Task item:
In the material below, find each line with the word "Propostas" and list it.

Given records:
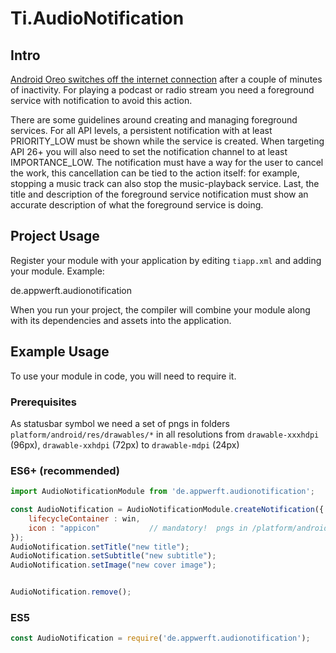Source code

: # Ti.AudioNotification

## Intro
[Android Oreo switches off the internet connection](https://developer.android.com/about/versions/oreo/background) after a couple of minutes of inactivity. For playing a podcast or radio stream you need a foreground service with notification to avoid this action. 

There are some guidelines around creating and managing foreground services. For all API levels, a persistent notification with at least PRIORITY\_LOW must be shown while the service is created. When targeting API 26+ you will also need to set the notification channel to at least IMPORTANCE\_LOW. The notification must have a way for the user to cancel the work, this cancellation can be tied to the action itself: for example, stopping a music track can also stop the music-playback service. Last, the title and description of the foreground service notification must show an accurate description of what the foreground service is doing. 



## Project Usage

Register your module with your application by editing `tiapp.xml` and adding your module.
Example:

<modules>
  <module version="1.0.0">de.appwerft.audionotification</module>
</modules>

When you run your project, the compiler will combine your module along with its dependencies
and assets into the application.

## Example Usage

To use your module in code, you will need to require it.

### Prerequisites
As statusbar symbol we need a set of pngs in folders `platform/android/res/drawables/*` in all resolutions from `drawable-xxxhdpi` (96px), `drawable-xxhdpi` (72px) to `drawable-mdpi` (24px) 


### ES6+ (recommended)

```javascript
import AudioNotificationModule from 'de.appwerft.audionotification';

const AudioNotification = AudioNotificationModule.createNotification({
	lifecycleContainer : win,  
	icon : "appicon"           // mandatory!  pngs in /platform/android/res/drawable*
});
AudioNotification.setTitle("new title");
AudioNotification.setSubtitle("new subtitle");
AudioNotification.setImage("new cover image");


AudioNotification.remove();


```

### ES5

```js
const AudioNotification = require('de.appwerft.audionotification');

```

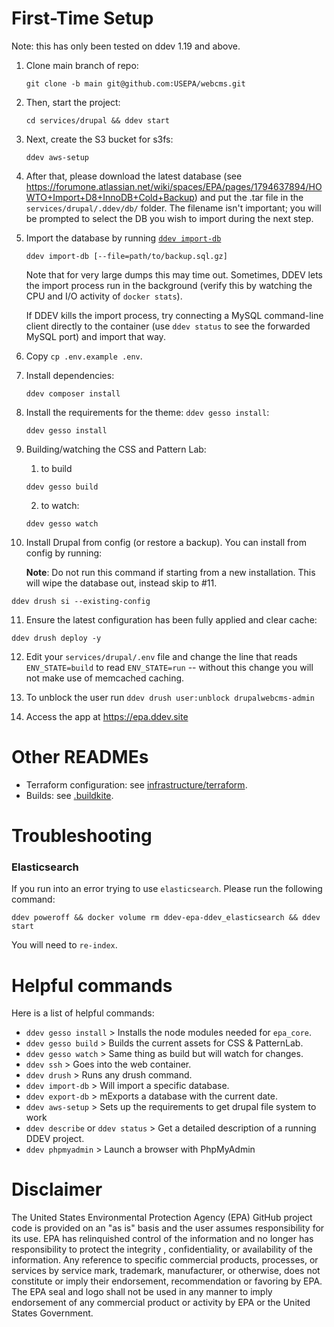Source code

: # First-Time Setup

Note: this has only been tested on ddev 1.19 and above.

1. Clone main branch of repo:

   ```
   git clone -b main git@github.com:USEPA/webcms.git
   ```

2. Then, start the project:

   ```
   cd services/drupal && ddev start
   ```

3. Next, create the S3 bucket for s3fs:

   ```
   ddev aws-setup
   ```

4. After that, please download the latest database (see https://forumone.atlassian.net/wiki/spaces/EPA/pages/1794637894/HOWTO+Import+D8+InnoDB+Cold+Backup) and put the .tar file in the `services/drupal/.ddev/db/` folder.  The filename isn't important; you will be prompted to select the DB you wish to import during the next step.

5. Import the database by running [`ddev import-db`](https://ddev.readthedocs.io/en/stable/users/usage/database-management/#database-imports)

   ```
   ddev import-db [--file=path/to/backup.sql.gz]
   ```

   Note that for very large dumps this may time out. Sometimes, DDEV lets the import process run in the background (verify this by watching the CPU and I/O activity of `docker stats`).

   If DDEV kills the import process, try connecting a MySQL command-line client directly to the container (use `ddev status` to see the forwarded MySQL port) and import that way.

6. Copy `cp .env.example .env`.

7. Install dependencies:

   ```
   ddev composer install
   ```

8. Install the requirements for the theme: `ddev gesso install`:

   ```
   ddev gesso install
   ```

9.  Building/watching the CSS and Pattern Lab:
    1. to build
      ```````
      ddev gesso build
      ```````
    2. to watch:
      ```````
      ddev gesso watch
      ```````

10. Install Drupal from config (or restore a backup).  You can install from config by running:

    **Note**: Do not run this command if starting from a new installation. This will wipe the database out, instead skip to #11.

   ```
   ddev drush si --existing-config
   ```

11. Ensure the latest configuration has been fully applied and clear cache:
   ```
   ddev drush deploy -y
   ```

12. Edit your `services/drupal/.env` file and change the line that reads `ENV_STATE=build` to read `ENV_STATE=run` -- without this change you will not make use of memcached caching.

13. To unblock the user run  `ddev drush user:unblock drupalwebcms-admin`

14. Access the app at https://epa.ddev.site

# Other READMEs

- Terraform configuration: see [infrastructure/terraform](infrastructure/terraform/README.md).
- Builds: see [.buildkite](.buildkite/README.md).

# Troubleshooting

### Elasticsearch
If you run into an error trying to use `elasticsearch`. Please run the following command:
```
ddev poweroff && docker volume rm ddev-epa-ddev_elasticsearch && ddev start
```

You will need to `re-index`.

# Helpful commands

Here is a list of helpful commands:
* `ddev gesso install` > Installs the node modules needed for `epa_core`.
* `ddev gesso build` > Builds the current assets for CSS & PatternLab.
* `ddev gesso watch` > Same thing as build but will watch for changes.
* `ddev ssh` > Goes into the web container.
* `ddev drush` > Runs any drush command.
* `ddev import-db` > Will import a specific database.
* `ddev export-db` > mExports a database with the current date.
* `ddev aws-setup` > Sets up the requirements to get drupal file system to work
* `ddev describe` or `ddev status` > Get a detailed description of a running DDEV project.
* `ddev phpmyadmin` > Launch a browser with PhpMyAdmin

# Disclaimer

The United States Environmental Protection Agency (EPA) GitHub project code is provided on an "as is" basis and the user assumes responsibility for its use.  EPA has relinquished control of the information and no longer has responsibility to protect the integrity , confidentiality, or availability of the information.  Any reference to specific commercial products, processes, or services by service mark, trademark, manufacturer, or otherwise, does not constitute or imply their endorsement, recommendation or favoring by EPA.  The EPA seal and logo shall not be used in any manner to imply endorsement of any commercial product or activity by EPA or the United States Government.
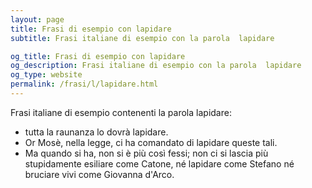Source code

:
 ```yaml
---
layout: page
title: Frasi di esempio con lapidare 
subtitle: Frasi italiane di esempio con la parola  lapidare

og_title: Frasi di esempio con lapidare 
og_description: Frasi italiane di esempio con la parola  lapidare
og_type: website
permalink: /frasi/l/lapidare.html
---
```


Frasi italiane di esempio contenenti la parola lapidare:


- tutta la raunanza lo dovrà lapidare.
- Or Mosè, nella legge, ci ha comandato di lapidare queste tali.
- Ma quando si ha, non si è più così fessi; non ci si lascia più stupidamente esiliare come Catone, né lapidare come Stefano né bruciare vivi come Giovanna d'Arco.
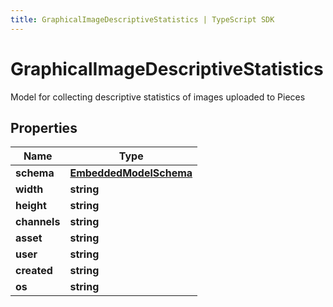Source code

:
 ```yaml
---
title: GraphicalImageDescriptiveStatistics | TypeScript SDK
---
```



# GraphicalImageDescriptiveStatistics

Model for collecting descriptive statistics of images uploaded to Pieces

## Properties

Name | Type
------------ | -------------
**schema** | [**EmbeddedModelSchema**](EmbeddedModelSchema)
**width** | **string**
**height** | **string**
**channels** | **string**
**asset** | **string**
**user** | **string**
**created** | **string**
**os** | **string**


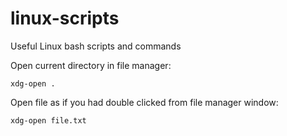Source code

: # linux-scripts
Useful Linux bash scripts and commands

Open current directory in file manager:

```
xdg-open . 
```

Open file as if you had double clicked from file manager window:

```
xdg-open file.txt
```
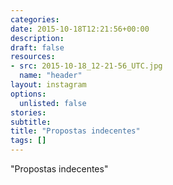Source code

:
 ```yaml
---
categories:
date: 2015-10-18T12:21:56+00:00
description:
draft: false
resources:
- src: 2015-10-18_12-21-56_UTC.jpg
  name: "header"
layout: instagram
options:
  unlisted: false
stories:
subtitle:
title: "Propostas indecentes"
tags: []
---
```


"Propostas indecentes"

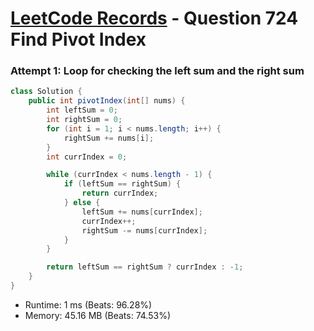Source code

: # [LeetCode Records](../../README.md) - Question 724 Find Pivot Index

### Attempt 1: Loop for checking the left sum and the right sum
```java
class Solution {
    public int pivotIndex(int[] nums) {
        int leftSum = 0;
        int rightSum = 0;
        for (int i = 1; i < nums.length; i++) {
            rightSum += nums[i];
        }
        int currIndex = 0;

        while (currIndex < nums.length - 1) {
            if (leftSum == rightSum) {
                return currIndex;
            } else {
                leftSum += nums[currIndex];
                currIndex++;
                rightSum -= nums[currIndex];
            }
        }

        return leftSum == rightSum ? currIndex : -1;
    }
}
```
- Runtime: 1 ms (Beats: 96.28%)
- Memory: 45.16 MB (Beats: 74.53%)

<br>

Response for this exercise:
title: "Propostas indecentes"
"Propostas indecentes"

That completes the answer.